_Task prompt_: Word for word, print out all of the data, omitting every image.

Saved entries
--- --- ---

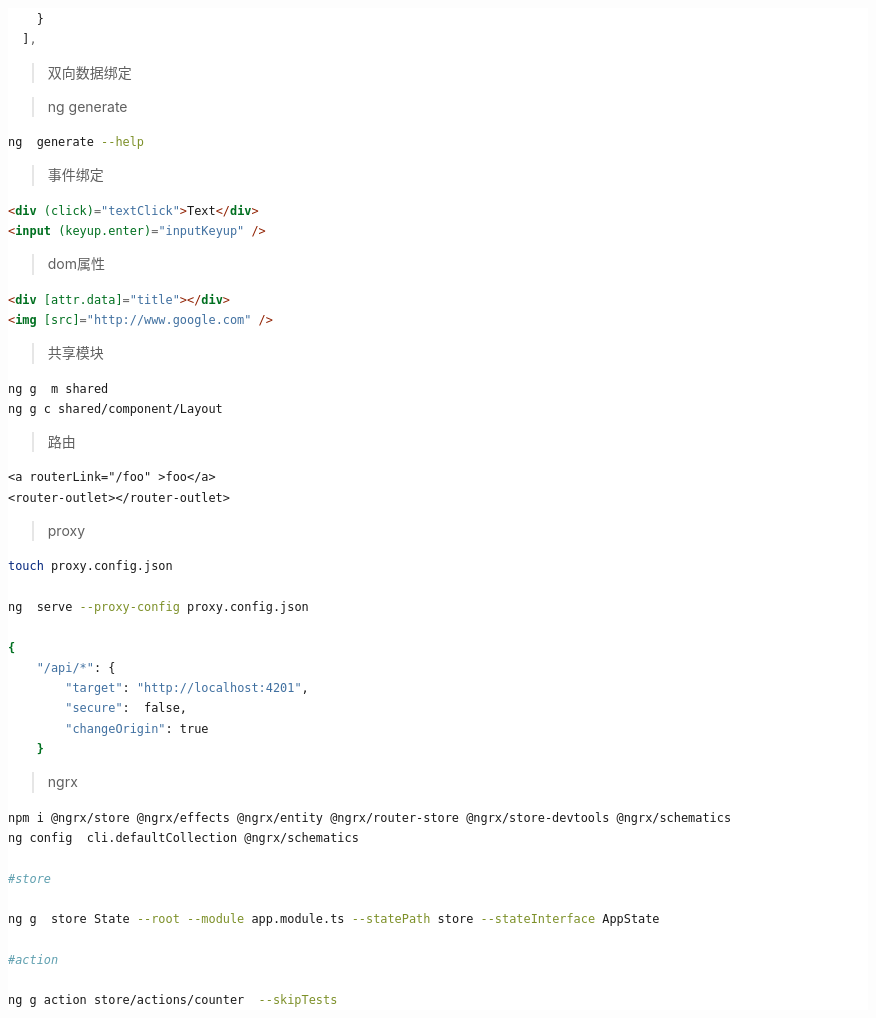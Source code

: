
 ``` ts
    }
  ],
```
> 双向数据绑定

``` html

```

> ng generate

``` bash
ng  generate --help

```
> 事件绑定

```  html
<div (click)="textClick">Text</div>
<input (keyup.enter)="inputKeyup" />
```
>
>
> dom属性

``` html
<div [attr.data]="title"></div>
<img [src]="http://www.google.com" />
```
> 共享模块

``` bash
ng g  m shared
ng g c shared/component/Layout
```

> 路由
``` htlm
<a routerLink="/foo" >foo</a>
<router-outlet></router-outlet>
```

> proxy

``` bash
touch proxy.config.json

ng  serve --proxy-config proxy.config.json

{
    "/api/*": {
        "target": "http://localhost:4201",
        "secure":  false,
        "changeOrigin": true
    }

```
> ngrx
``` bash
npm i @ngrx/store @ngrx/effects @ngrx/entity @ngrx/router-store @ngrx/store-devtools @ngrx/schematics
ng config  cli.defaultCollection @ngrx/schematics

#store

ng g  store State --root --module app.module.ts --statePath store --stateInterface AppState

#action

ng g action store/actions/counter  --skipTests
```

--- --- ---

_Reply to the exercise_:
Source code

:
 ``` ts
    }
  ],
```
> 双向数据绑定

``` html

```

> ng generate

``` bash
ng  generate --help

```
> 事件绑定

```  html
<div (click)="textClick">Text</div>
<input (keyup.enter)="inputKeyup" />
```
>
>
> dom属性

``` html
<div [attr.data]="title"></div>
<img [src]="http://www.google.com" />
```
> 共享模块

``` bash
ng g  m shared
ng g c shared/component/Layout
```

> 路由
``` htlm
<a routerLink="/foo" >foo</a>
<router-outlet></router-outlet>
```

> proxy

``` bash
touch proxy.config.json

ng  serve --proxy-config proxy.config.json

{
    "/api/*": {
        "target": "http://localhost:4201",
        "secure":  false,
        "changeOrigin": true
    }

```
> ngrx
``` bash
npm i @ngrx/store @ngrx/effects @ngrx/entity @ngrx/router-store @ngrx/store-devtools @ngrx/schematics
ng config  cli.defaultCollection @ngrx/schematics

#store

ng g  store State --root --module app.module.ts --statePath store --stateInterface AppState

#action

ng g action store/actions/counter  --skipTests
```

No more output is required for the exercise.